The third-party network revenues, so essential to Armstrong's emphasis on "programmatic premium" under its AOL Networks group, surged 32% thanks largely to its $405 million acquisition of Adap.tv. Though even without the addition of the programmatic video platform, growth across all its advertising units was clear. Read the earnings release.
Among the highlights of AOL's Q3 display results:
Total revenue was up a decent 6%, with global ad dollars rising 14% year-over-year.
Third-party network revenues, which included the flagship Advertising.com, were up 32%, thanks to higher-CPM video ads. Adap.tv's contribution amounted to $17.6 million, as the deal closed only on Sept. 5.

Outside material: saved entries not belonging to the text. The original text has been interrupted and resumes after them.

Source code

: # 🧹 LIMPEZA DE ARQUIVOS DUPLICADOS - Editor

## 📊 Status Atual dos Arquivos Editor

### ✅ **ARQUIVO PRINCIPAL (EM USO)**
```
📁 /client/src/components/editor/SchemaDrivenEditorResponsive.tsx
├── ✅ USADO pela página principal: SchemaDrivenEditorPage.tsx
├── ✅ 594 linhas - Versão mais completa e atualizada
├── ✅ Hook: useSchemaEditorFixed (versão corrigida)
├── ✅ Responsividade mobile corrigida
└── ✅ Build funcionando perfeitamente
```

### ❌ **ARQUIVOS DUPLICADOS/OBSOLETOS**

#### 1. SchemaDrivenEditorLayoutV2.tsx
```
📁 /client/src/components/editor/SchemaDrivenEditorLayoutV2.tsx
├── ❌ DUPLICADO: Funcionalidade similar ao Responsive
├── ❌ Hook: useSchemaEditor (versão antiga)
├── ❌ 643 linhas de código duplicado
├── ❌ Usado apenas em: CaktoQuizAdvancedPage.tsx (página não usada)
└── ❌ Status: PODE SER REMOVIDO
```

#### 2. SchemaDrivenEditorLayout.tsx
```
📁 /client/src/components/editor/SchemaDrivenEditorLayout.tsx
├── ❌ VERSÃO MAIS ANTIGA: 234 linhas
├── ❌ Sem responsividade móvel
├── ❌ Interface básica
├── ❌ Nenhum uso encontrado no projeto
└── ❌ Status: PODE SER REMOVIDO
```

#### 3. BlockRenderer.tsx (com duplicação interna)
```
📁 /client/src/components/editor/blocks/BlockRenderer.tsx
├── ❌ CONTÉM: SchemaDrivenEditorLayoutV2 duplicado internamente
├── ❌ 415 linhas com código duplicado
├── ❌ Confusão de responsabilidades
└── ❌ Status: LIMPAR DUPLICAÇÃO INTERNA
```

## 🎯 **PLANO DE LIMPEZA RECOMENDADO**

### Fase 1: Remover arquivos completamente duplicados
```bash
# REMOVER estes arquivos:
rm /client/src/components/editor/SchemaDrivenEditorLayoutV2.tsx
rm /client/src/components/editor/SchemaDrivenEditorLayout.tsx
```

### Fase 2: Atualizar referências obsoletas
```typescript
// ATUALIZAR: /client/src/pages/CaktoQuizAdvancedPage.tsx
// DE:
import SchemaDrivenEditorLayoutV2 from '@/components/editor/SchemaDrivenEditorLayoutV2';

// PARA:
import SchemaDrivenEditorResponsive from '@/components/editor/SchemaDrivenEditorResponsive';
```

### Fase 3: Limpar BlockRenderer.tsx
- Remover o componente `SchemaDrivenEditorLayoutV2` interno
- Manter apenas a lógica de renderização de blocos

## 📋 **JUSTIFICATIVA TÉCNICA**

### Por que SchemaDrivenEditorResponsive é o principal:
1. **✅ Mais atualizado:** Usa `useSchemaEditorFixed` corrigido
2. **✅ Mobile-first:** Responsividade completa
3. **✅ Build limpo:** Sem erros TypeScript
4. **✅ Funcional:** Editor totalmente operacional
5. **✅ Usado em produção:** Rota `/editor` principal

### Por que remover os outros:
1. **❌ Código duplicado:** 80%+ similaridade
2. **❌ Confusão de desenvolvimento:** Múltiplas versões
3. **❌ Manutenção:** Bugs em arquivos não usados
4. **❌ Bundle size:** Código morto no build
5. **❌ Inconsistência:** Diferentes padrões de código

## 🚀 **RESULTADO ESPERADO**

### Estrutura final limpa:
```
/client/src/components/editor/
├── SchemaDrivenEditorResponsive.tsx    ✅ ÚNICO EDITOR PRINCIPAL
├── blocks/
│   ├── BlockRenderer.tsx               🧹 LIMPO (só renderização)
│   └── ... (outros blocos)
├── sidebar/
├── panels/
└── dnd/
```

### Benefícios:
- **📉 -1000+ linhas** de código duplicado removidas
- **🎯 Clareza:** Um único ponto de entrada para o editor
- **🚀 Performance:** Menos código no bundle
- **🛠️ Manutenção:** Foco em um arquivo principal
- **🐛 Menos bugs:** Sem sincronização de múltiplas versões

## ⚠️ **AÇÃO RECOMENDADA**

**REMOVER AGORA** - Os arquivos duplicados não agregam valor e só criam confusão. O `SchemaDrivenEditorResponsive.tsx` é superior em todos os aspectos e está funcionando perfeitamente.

Not counting Adap.tv, the network revenues grew a more than respectable 17%, suggesting that without Adap.tv, AOL was holding steady, as third-party network revenues grew 18% in Q3 2012.
Higher prices pushed global display dollars up 5%.
Adap.tv grew about 100% on a pro forma basis, and was "slightly profitable" in the quarter, said CFO Karen Dykstra.
Search remains lackluster, but with 3% gains globally, at least it's not falling back.